Logo após a sua posse como prefeito do Município de Megalópolis, Confúcio, livre e conscientemente, nomeou sua filha Alexandrina para o cargo de secretária de urbanismo do mencionado ente federativo, tal como prometido em sua campanha, considerando ser ela uma renomada arquiteta que ganhou inúmeros prêmios internacionais de urbanismo, de modo que acredita que seu trabalho possa ser um grande diferencial para a cidade. Diante das alterações promovidas pela Lei nº 14.230/2021 na Lei nº 8.429/1992, em tese, a conduta de Confúcio:
- A)caracteriza ato de improbidade que causa prejuízo ao erário;
Errada, porque a mera nomeação de parente para cargo político não configura, por si só, ato de improbidade por dano ao erário.
- B)caracteriza ato de improbidade que importa em enriquecimento sem causa;
Errada, porque não há, em tese, enriquecimento sem causa de Confúcio na simples nomeação da filha.

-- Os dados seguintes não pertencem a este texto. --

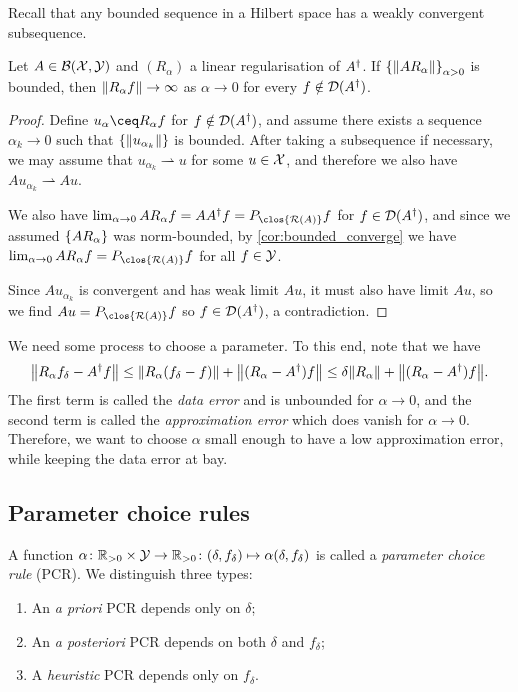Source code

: \begin{recap}
	Recall that any bounded sequence in a Hilbert space has a weakly convergent subsequence. 
\end{recap}
\begin{theorem}
	Let $A \in \mathcal B(\mathcal X, \mathcal Y)$ and $(R_\alpha)$ a linear regularisation of $A^\dagger$. If $\qty{\norm{A R_\alpha}}_{\alpha > 0}$ is bounded, then $\norm{R_\alpha f} \to \infty$ as $\alpha \to 0$ for every $f \notin \operatorname{\mathcal D}(A^\dagger)$. 
\end{theorem}

\begin{proof}
	Define $u_\alpha \ceq R_\alpha f$ for $f \notin \operatorname{\mathcal D}(A^\dagger)$, and assume there exists a sequence $\alpha_k \to 0$ such that $\qty{\norm{u_{\alpha_k}}}$ is bounded. After taking a subsequence if necessary, we may assume that $u_{\alpha_k} \rightharpoonup u$ for some $u \in \mathcal X$, and therefore we also have $Au_{\alpha_k} \rightharpoonup Au$. 
	
	We also have $\lim_{\alpha \to 0} A R_\alpha f = AA\D f = P_{\clos{\Ran(A)}}f$ for $f \in \operatorname{\mathcal D}(A^\dagger)$, and since we assumed $\qty{A R_\alpha}$ was norm-bounded, by \cref{cor:bounded_converge} we have $\lim_{\alpha \to 0} AR_\alpha f = P_{\clos{\Ran(A)}} f$ for all $f \in \mathcal Y$. 
	
	Since $Au_{\alpha_k}$ is convergent and has weak limit $Au$, it must also have limit $Au$, so we find $Au = P_{\clos{\Ran(A)}} f$ so $f \in \operatorname{\mathcal D}(A^\dagger)$, a contradiction. 
\end{proof}

We need some process to choose a parameter. To this end, note that we have
\begin{equation} \label{eq:error_terms}
\norm{R_\alpha f_\delta - A^\dagger f} \leq \norm{R_\alpha (f_\delta - f)} + \norm{(R_\alpha - A^\dagger) f} \\
\leq  \delta \norm{R_\alpha} +\norm{(R_\alpha - A^\dagger) f}  . 
\end{equation}
The first term is called the \emph{data error} and is unbounded for $\alpha \to 0$, and the second term is called the \emph{approximation error} which does vanish for $\alpha \to 0$. Therefore, we want to choose $\alpha$ small enough to have a low approximation error, while keeping the data error at bay. 


\subsection{Parameter choice rules}
\begin{definition}
	A function $\alpha \colon  \mathbb R_{> 0} \times \mathcal Y \to \mathbb R_{> 0} \colon (\delta, f_\delta) \mapsto \alpha(\delta, f_\delta)$ is called a \emph{parameter choice rule} (PCR). We distinguish three types:
	\begin{enumerate}
		\item An \emph{a priori} PCR depends only on $\delta$;
		\item An \emph{a posteriori} PCR depends on both $\delta$ and $f_\delta$;
		\item A \emph{heuristic} PCR depends only on $f_\delta$. 
	\end{enumerate}
\end{definition}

- C)caracteriza ato de improbidade que viola os princípios da Administração Pública;
Errada, porque violação de princípios exige enquadramento típico e dolo, e o caso, isoladamente, não basta para improbidade.
- D)não caracteriza ato de improbidade, dado que não abarca a conduta de nepotismo;
Errada, porque a questão não afirma que nepotismo nunca pode ser analisado, mas que, neste cenário de cargo político, isso não gera improbidade automaticamente.
- E)não caracteriza, em princípio, ato de improbidade, pois versa sobre cargo político.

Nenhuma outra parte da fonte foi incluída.